What you will do:
Repeat exactly the lines from the one containing "내가 그리스도와 함께" through the last line of the records below, both included, and nothing else.

*** Begin section ***

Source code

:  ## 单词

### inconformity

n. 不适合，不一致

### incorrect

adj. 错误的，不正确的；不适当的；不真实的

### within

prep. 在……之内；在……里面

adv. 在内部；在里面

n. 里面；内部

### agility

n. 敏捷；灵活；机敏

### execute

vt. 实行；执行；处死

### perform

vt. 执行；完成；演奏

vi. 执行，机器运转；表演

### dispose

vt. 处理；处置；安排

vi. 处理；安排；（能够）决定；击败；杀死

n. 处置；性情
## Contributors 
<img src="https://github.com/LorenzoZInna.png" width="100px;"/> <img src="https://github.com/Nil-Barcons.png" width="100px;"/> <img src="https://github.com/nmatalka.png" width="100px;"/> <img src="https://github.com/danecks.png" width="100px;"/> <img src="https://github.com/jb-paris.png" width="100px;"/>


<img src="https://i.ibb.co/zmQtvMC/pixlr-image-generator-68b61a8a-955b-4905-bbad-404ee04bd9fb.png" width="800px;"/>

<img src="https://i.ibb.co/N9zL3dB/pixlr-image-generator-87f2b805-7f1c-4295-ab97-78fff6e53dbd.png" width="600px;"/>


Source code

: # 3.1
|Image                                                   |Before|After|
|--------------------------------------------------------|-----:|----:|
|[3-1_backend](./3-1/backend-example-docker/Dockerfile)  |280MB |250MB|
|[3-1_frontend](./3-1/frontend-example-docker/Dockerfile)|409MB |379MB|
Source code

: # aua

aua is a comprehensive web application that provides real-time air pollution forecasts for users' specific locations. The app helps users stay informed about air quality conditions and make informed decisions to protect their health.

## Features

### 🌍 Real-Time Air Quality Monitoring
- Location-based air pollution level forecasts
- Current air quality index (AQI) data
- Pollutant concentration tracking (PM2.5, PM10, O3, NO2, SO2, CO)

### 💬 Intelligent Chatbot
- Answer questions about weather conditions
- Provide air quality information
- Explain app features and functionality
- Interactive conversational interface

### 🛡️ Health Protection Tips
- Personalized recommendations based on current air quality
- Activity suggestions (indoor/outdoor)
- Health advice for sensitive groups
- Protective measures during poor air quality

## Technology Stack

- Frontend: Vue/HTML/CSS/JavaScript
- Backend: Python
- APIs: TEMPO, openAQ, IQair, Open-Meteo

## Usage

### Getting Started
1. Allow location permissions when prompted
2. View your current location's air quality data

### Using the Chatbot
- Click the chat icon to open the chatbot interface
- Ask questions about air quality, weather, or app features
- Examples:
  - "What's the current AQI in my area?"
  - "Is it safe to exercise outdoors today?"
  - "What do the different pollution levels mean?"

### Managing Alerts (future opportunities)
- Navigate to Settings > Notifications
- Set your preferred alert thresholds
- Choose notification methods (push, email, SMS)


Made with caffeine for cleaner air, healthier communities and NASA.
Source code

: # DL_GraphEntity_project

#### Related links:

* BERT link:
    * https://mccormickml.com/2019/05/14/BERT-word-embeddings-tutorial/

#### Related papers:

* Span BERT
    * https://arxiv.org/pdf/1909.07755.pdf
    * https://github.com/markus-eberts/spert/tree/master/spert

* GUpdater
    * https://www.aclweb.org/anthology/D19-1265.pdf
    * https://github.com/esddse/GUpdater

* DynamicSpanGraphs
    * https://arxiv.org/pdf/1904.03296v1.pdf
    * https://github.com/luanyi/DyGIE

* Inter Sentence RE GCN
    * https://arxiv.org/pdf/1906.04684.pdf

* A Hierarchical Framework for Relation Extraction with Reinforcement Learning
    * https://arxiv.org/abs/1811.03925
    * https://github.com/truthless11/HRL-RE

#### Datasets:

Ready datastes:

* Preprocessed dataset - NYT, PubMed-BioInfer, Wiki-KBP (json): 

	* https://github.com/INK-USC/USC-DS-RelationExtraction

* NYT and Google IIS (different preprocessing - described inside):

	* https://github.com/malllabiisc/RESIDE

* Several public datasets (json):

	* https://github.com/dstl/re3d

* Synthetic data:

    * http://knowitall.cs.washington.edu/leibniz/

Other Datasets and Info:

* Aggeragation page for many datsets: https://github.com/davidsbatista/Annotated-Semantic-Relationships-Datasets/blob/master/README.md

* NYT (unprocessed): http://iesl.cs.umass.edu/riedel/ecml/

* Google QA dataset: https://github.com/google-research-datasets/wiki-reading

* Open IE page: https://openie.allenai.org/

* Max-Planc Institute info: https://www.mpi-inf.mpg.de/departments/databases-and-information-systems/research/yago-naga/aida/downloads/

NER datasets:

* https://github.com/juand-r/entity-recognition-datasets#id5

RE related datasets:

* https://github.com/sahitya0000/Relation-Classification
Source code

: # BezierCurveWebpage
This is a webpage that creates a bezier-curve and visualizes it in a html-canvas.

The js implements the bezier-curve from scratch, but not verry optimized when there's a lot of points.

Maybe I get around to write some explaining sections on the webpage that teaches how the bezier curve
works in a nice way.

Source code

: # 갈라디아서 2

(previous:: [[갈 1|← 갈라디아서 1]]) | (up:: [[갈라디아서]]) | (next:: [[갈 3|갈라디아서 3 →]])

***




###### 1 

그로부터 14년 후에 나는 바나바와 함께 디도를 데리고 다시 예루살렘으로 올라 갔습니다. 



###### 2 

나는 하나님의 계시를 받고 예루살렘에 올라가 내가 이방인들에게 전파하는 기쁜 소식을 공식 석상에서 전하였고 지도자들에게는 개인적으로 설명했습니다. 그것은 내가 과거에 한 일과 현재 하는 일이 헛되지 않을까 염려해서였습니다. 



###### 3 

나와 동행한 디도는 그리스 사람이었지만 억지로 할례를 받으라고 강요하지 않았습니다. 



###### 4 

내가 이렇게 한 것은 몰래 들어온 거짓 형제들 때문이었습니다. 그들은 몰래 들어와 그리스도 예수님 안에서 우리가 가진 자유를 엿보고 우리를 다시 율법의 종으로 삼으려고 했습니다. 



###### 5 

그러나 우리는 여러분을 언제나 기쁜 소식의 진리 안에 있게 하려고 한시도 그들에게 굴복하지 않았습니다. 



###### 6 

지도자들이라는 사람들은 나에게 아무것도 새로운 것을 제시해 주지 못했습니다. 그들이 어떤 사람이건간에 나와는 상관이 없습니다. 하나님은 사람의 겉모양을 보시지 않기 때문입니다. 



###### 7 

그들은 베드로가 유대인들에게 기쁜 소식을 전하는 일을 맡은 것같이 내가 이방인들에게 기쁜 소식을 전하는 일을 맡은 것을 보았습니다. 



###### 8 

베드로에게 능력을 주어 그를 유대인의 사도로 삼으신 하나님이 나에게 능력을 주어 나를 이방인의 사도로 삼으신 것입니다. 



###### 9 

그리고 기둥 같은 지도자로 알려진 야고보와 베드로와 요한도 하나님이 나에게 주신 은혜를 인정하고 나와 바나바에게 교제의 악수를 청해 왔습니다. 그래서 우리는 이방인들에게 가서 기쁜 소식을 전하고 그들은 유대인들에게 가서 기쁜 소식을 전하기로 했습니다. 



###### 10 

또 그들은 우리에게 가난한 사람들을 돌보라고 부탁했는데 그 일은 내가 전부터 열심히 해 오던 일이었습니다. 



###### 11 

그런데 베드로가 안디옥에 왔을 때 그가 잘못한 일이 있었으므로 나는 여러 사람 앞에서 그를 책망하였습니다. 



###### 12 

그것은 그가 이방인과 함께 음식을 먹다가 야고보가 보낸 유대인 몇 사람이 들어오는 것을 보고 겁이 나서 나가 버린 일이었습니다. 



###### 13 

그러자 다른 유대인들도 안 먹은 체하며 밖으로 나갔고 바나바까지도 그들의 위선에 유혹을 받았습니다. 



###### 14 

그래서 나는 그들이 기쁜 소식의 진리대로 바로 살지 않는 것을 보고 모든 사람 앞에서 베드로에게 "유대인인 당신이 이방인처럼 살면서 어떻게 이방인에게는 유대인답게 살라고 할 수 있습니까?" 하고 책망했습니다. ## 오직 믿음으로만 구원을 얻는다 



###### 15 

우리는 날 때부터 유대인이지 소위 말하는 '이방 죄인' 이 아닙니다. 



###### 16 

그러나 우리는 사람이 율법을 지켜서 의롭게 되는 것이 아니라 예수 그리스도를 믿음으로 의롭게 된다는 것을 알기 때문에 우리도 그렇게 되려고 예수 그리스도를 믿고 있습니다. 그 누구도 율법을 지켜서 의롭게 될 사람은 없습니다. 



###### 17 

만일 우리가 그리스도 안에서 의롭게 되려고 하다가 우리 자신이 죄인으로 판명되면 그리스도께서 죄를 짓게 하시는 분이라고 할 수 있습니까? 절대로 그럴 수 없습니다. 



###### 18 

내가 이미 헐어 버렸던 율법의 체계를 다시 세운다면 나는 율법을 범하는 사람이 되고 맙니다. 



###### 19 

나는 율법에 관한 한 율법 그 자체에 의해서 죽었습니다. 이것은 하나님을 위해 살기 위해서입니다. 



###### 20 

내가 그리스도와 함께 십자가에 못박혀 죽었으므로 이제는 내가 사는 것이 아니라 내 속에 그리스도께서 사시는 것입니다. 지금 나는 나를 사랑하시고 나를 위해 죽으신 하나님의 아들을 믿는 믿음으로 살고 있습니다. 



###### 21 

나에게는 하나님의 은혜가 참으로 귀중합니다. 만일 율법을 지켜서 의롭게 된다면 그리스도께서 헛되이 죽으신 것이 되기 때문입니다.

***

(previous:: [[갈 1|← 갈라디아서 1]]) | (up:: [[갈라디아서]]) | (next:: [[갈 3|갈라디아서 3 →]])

*** End section ***

Written response:
내가 그리스도와 함께 십자가에 못박혀 죽었으므로 이제는 내가 사는 것이 아니라 내 속에 그리스도께서 사시는 것입니다. 지금 나는 나를 사랑하시고 나를 위해 죽으신 하나님의 아들을 믿는 믿음으로 살고 있습니다. 



###### 21 

나에게는 하나님의 은혜가 참으로 귀중합니다. 만일 율법을 지켜서 의롭게 된다면 그리스도께서 헛되이 죽으신 것이 되기 때문입니다.

***

(previous:: [[갈 1|← 갈라디아서 1]]) | (up:: [[갈라디아서]]) | (next:: [[갈 3|갈라디아서 3 →]])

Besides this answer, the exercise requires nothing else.